> **YOUR INSTRUCTIONS**
Write out each record exactly as it stands. No pictures belong in the copy.

> **RECORDS TO USE**
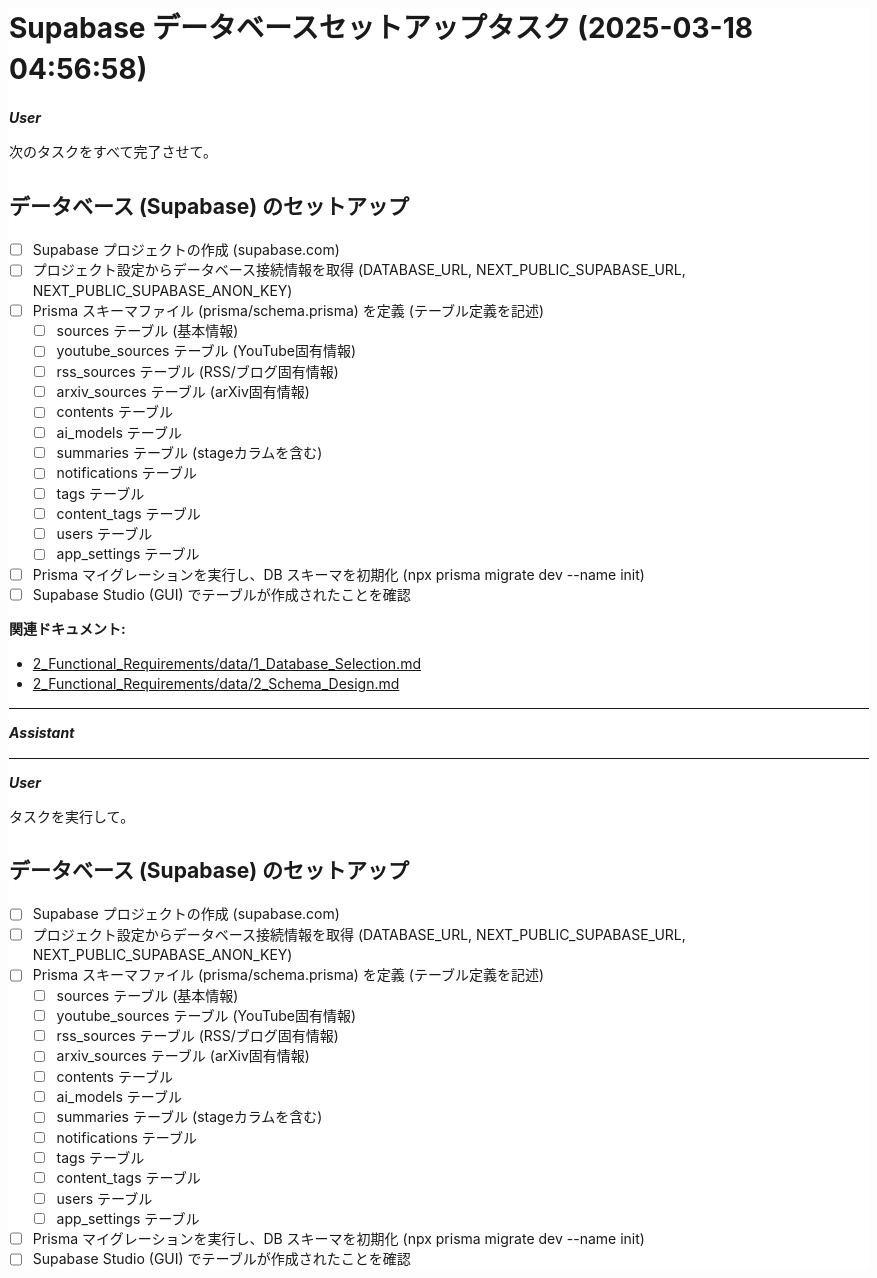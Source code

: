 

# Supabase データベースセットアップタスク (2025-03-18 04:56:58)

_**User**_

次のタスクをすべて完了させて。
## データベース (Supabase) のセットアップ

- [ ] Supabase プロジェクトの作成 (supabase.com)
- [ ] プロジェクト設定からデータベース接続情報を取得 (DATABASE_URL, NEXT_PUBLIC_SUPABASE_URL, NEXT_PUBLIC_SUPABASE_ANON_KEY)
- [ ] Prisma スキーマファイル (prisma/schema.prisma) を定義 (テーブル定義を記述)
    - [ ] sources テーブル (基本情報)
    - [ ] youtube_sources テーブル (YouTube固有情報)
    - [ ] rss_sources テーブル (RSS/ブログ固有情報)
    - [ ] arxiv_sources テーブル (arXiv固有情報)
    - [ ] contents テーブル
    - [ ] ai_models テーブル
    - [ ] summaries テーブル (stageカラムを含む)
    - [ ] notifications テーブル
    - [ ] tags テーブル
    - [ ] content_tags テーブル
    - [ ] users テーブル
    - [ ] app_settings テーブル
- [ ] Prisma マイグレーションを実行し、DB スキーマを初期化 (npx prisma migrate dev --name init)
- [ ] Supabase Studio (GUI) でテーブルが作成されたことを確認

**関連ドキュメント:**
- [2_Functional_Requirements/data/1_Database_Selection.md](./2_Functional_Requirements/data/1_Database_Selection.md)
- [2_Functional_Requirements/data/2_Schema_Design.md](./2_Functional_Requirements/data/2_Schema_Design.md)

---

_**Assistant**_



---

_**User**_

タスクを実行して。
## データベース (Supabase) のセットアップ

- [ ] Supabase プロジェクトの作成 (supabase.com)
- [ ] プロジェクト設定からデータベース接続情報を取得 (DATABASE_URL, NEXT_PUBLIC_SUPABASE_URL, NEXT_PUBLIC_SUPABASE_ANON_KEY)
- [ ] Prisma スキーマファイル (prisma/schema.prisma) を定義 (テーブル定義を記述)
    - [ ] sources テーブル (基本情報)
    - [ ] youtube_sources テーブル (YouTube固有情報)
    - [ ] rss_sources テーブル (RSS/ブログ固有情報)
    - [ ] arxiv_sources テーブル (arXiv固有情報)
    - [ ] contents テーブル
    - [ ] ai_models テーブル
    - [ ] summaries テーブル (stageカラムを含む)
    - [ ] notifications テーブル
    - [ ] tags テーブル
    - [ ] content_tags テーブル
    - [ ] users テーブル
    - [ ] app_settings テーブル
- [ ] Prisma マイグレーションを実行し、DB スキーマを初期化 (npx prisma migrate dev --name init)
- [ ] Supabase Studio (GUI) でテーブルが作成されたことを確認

> **COMPLETED TASK**
Source code

: 

# Supabase データベースセットアップタスク (2025-03-18 04:56:58)

_**User**_

次のタスクをすべて完了させて。
## データベース (Supabase) のセットアップ

- [ ] Supabase プロジェクトの作成 (supabase.com)
- [ ] プロジェクト設定からデータベース接続情報を取得 (DATABASE_URL, NEXT_PUBLIC_SUPABASE_URL, NEXT_PUBLIC_SUPABASE_ANON_KEY)
- [ ] Prisma スキーマファイル (prisma/schema.prisma) を定義 (テーブル定義を記述)
    - [ ] sources テーブル (基本情報)
    - [ ] youtube_sources テーブル (YouTube固有情報)
    - [ ] rss_sources テーブル (RSS/ブログ固有情報)
    - [ ] arxiv_sources テーブル (arXiv固有情報)
    - [ ] contents テーブル
    - [ ] ai_models テーブル
    - [ ] summaries テーブル (stageカラムを含む)
    - [ ] notifications テーブル
    - [ ] tags テーブル
    - [ ] content_tags テーブル
    - [ ] users テーブル
    - [ ] app_settings テーブル
- [ ] Prisma マイグレーションを実行し、DB スキーマを初期化 (npx prisma migrate dev --name init)
- [ ] Supabase Studio (GUI) でテーブルが作成されたことを確認

**関連ドキュメント:**
- [2_Functional_Requirements/data/1_Database_Selection.md](./2_Functional_Requirements/data/1_Database_Selection.md)
- [2_Functional_Requirements/data/2_Schema_Design.md](./2_Functional_Requirements/data/2_Schema_Design.md)

---

_**Assistant**_



---

_**User**_

タスクを実行して。
## データベース (Supabase) のセットアップ

- [ ] Supabase プロジェクトの作成 (supabase.com)
- [ ] プロジェクト設定からデータベース接続情報を取得 (DATABASE_URL, NEXT_PUBLIC_SUPABASE_URL, NEXT_PUBLIC_SUPABASE_ANON_KEY)
- [ ] Prisma スキーマファイル (prisma/schema.prisma) を定義 (テーブル定義を記述)
    - [ ] sources テーブル (基本情報)
    - [ ] youtube_sources テーブル (YouTube固有情報)
    - [ ] rss_sources テーブル (RSS/ブログ固有情報)
    - [ ] arxiv_sources テーブル (arXiv固有情報)
    - [ ] contents テーブル
    - [ ] ai_models テーブル
    - [ ] summaries テーブル (stageカラムを含む)
    - [ ] notifications テーブル
    - [ ] tags テーブル
    - [ ] content_tags テーブル
    - [ ] users テーブル
    - [ ] app_settings テーブル
- [ ] Prisma マイグレーションを実行し、DB スキーマを初期化 (npx prisma migrate dev --name init)
- [ ] Supabase Studio (GUI) でテーブルが作成されたことを確認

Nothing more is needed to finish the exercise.